Remote Authentication Dial-In User Service


Remote Authentication Dial-In User Service (RADIUS) is a network protocol defined in RFC 2058 that provides centralized Authentication, Authorization, and Accounting (AAA) management for users who connect and use a network service.

Remote Authentication Dial-In User Service was developed by Livingston Enterprises, Inc. in 1991 as an access server authentication and accounting protocol and later brought into the Internet Engineering Task Force (IETF) standards

Remote Authentication Dial-In User Service can use either TCP or UDP as transport. Network Access Proxy, the gateways that control access to a network, usually contain a RADIUS client component that communicates with the RADIUS server.

Remote Authentication Dial-In User Service is often the backend of choice for 802.1X authentication as well.

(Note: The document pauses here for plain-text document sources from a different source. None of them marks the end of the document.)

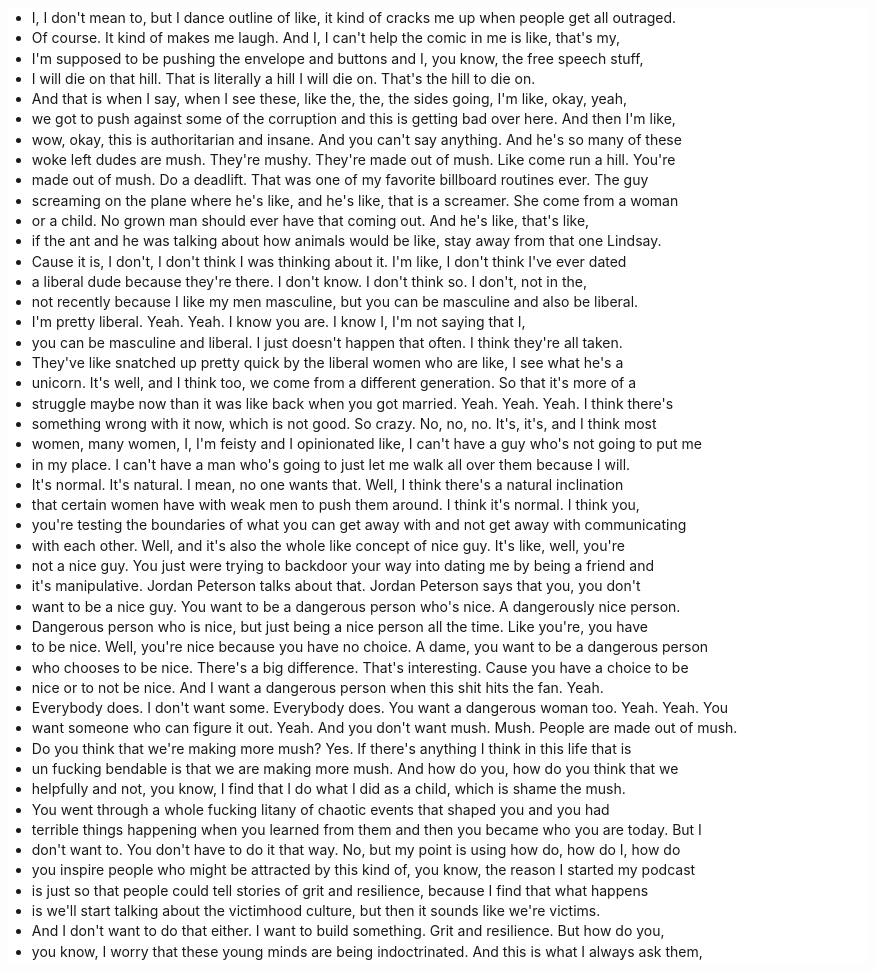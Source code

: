 *  I, I don't mean to, but I dance outline of like, it kind of cracks me up when people get all outraged.
*  Of course. It kind of makes me laugh. And I, I can't help the comic in me is like, that's my,
*  I'm supposed to be pushing the envelope and buttons and I, you know, the free speech stuff,
*  I will die on that hill. That is literally a hill I will die on. That's the hill to die on.
*  And that is when I say, when I see these, like the, the, the sides going, I'm like, okay, yeah,
*  we got to push against some of the corruption and this is getting bad over here. And then I'm like,
*  wow, okay, this is authoritarian and insane. And you can't say anything. And he's so many of these
*  woke left dudes are mush. They're mushy. They're made out of mush. Like come run a hill. You're
*  made out of mush. Do a deadlift. That was one of my favorite billboard routines ever. The guy
*  screaming on the plane where he's like, and he's like, that is a screamer. She come from a woman
*  or a child. No grown man should ever have that coming out. And he's like, that's like,
*  if the ant and he was talking about how animals would be like, stay away from that one Lindsay.
*  Cause it is, I don't, I don't think I was thinking about it. I'm like, I don't think I've ever dated
*  a liberal dude because they're there. I don't know. I don't think so. I don't, not in the,
*  not recently because I like my men masculine, but you can be masculine and also be liberal.
*  I'm pretty liberal. Yeah. Yeah. I know you are. I know I, I'm not saying that I,
*  you can be masculine and liberal. I just doesn't happen that often. I think they're all taken.
*  They've like snatched up pretty quick by the liberal women who are like, I see what he's a
*  unicorn. It's well, and I think too, we come from a different generation. So that it's more of a
*  struggle maybe now than it was like back when you got married. Yeah. Yeah. Yeah. I think there's
*  something wrong with it now, which is not good. So crazy. No, no, no. It's, it's, and I think most
*  women, many women, I, I'm feisty and I opinionated like, I can't have a guy who's not going to put me
*  in my place. I can't have a man who's going to just let me walk all over them because I will.
*  It's normal. It's natural. I mean, no one wants that. Well, I think there's a natural inclination
*  that certain women have with weak men to push them around. I think it's normal. I think you,
*  you're testing the boundaries of what you can get away with and not get away with communicating
*  with each other. Well, and it's also the whole like concept of nice guy. It's like, well, you're
*  not a nice guy. You just were trying to backdoor your way into dating me by being a friend and
*  it's manipulative. Jordan Peterson talks about that. Jordan Peterson says that you, you don't
*  want to be a nice guy. You want to be a dangerous person who's nice. A dangerously nice person.
*  Dangerous person who is nice, but just being a nice person all the time. Like you're, you have
*  to be nice. Well, you're nice because you have no choice. A dame, you want to be a dangerous person
*  who chooses to be nice. There's a big difference. That's interesting. Cause you have a choice to be
*  nice or to not be nice. And I want a dangerous person when this shit hits the fan. Yeah.
*  Everybody does. I don't want some. Everybody does. You want a dangerous woman too. Yeah. Yeah. You
*  want someone who can figure it out. Yeah. And you don't want mush. Mush. People are made out of mush.
*  Do you think that we're making more mush? Yes. If there's anything I think in this life that is
*  un fucking bendable is that we are making more mush. And how do you, how do you think that we
*  helpfully and not, you know, I find that I do what I did as a child, which is shame the mush.
*  You went through a whole fucking litany of chaotic events that shaped you and you had
*  terrible things happening when you learned from them and then you became who you are today. But I
*  don't want to. You don't have to do it that way. No, but my point is using how do, how do I, how do
*  you inspire people who might be attracted by this kind of, you know, the reason I started my podcast
*  is just so that people could tell stories of grit and resilience, because I find that what happens
*  is we'll start talking about the victimhood culture, but then it sounds like we're victims.
*  And I don't want to do that either. I want to build something. Grit and resilience. But how do you,
*  you know, I worry that these young minds are being indoctrinated. And this is what I always ask them,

The Remote Authentication Dial-In User Service server then returns one of three responses to the Access Proxy:

  • Access Reject - The Access Request is unconditionally denied access to all requested network resources. Reasons may include failure to Authentication or an unknown or Administratively Disabled user account.
  • Access Challenge - Requests additional information from the user such as a secondary password, PIN, token, or Smart Card. Access Challenge is also used in more complex authentication dialogs where a secure tunnel is established between the user machine and the Radius Server in a way that the access credentials are hidden from the Access Proxy.
  • Access Accept - The Access Request is granted access. Once the user is authenticated, the RADIUS server will often check that the user is authorized to use the network service requested.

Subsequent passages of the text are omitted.